Silver/Silver(II) oxide (Ag/AgO) loaded graphitic carbon nitride microspheres: An effective visible light active photocatalyst for degradation of acidic dyes and bacterial inactivation

Abstract

Solar light induced photocatalytic oxidative degradation of organic pollutants and bacterial inactivation is an attractive strategy for water purification. Current work is on the use of silver/silver (II) oxide (Ag/AgO) grown insitu on the surface of graphitic carbon nitride (g-C3N4) as photocatalyst for the effective utilization of solar radiation, as this system can have extended visible light absorption due to the surface plasmon resonance (SPR) phenomenon of metallic silver. Ag/AgO loaded g-C3N4 microspheres (Ag/AgO/g-CNMS) were prepared by a facile thermal heating method. The structural and morphological analysis confirmed the existence of metallic Ag and AgO in mixed phase on the surface of carbon nitride. This composite exhibits significant visible light absorption and a reduction in the bandgap compared to g-C3N4 due to the SPR exhibited by the metallic silver and lower bandgap of AgO. Photoelectrochemical studies suggest lower charge transfer resistance and better capacitive behaviour for the composite compared to g-C3N4. The composite catalyst shows improved photocatalytic performance for the degradation of acid violet-7 dye (AV-7).
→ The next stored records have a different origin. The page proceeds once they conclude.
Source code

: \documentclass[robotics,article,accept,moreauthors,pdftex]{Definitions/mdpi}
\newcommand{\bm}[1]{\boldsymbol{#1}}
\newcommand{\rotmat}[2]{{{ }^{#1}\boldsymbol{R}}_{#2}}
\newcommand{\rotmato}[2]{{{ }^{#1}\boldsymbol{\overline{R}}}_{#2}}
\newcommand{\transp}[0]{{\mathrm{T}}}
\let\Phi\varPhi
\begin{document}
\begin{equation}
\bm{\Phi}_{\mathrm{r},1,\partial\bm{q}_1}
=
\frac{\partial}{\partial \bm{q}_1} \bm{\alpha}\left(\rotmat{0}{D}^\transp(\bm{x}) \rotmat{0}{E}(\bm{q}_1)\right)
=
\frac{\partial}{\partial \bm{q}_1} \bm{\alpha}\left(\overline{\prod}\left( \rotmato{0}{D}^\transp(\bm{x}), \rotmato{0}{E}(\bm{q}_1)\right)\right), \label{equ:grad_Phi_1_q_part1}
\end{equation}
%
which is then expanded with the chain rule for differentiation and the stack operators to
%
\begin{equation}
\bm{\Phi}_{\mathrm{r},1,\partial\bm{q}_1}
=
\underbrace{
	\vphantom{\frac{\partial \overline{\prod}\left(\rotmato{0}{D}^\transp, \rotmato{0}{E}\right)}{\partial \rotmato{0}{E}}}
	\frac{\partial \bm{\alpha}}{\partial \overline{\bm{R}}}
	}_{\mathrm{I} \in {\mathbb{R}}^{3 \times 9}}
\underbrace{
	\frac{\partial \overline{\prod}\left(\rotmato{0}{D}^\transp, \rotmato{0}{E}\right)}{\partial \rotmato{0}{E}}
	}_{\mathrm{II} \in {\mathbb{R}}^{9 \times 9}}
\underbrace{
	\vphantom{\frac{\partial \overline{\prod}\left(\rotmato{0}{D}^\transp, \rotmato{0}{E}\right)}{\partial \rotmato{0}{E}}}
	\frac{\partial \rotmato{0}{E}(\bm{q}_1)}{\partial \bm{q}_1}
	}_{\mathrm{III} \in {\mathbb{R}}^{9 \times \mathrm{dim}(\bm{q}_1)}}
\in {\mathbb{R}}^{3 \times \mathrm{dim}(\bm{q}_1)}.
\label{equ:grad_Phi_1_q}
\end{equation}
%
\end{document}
Besides, it is found to possess significant bactericidal property for the destruction of Escherichia coli(E. coli) bacteria. This is the first report on the enhanced photocatalytic activity of a silver-g-C3N4 system comprising of silver (II) oxide. The present system containing silver (II) oxide shows significantly improved photocatalytic activity and stability compared to the Ag/Ag2O/g-C3N4 with silver (I) oxide reported earlier. The improved performance of the composite is attributed to the increased optical absorption properties and better separation of photogenerated charge carriers. The reactive oxidative species responsible for the degradation reaction is identified and a plausible degradation pathway for the AV-7 dye is presented. Furthermore, this catalyst is found to be stable and does not show any decrease in the photocatalytic activity even after several repeated cycles.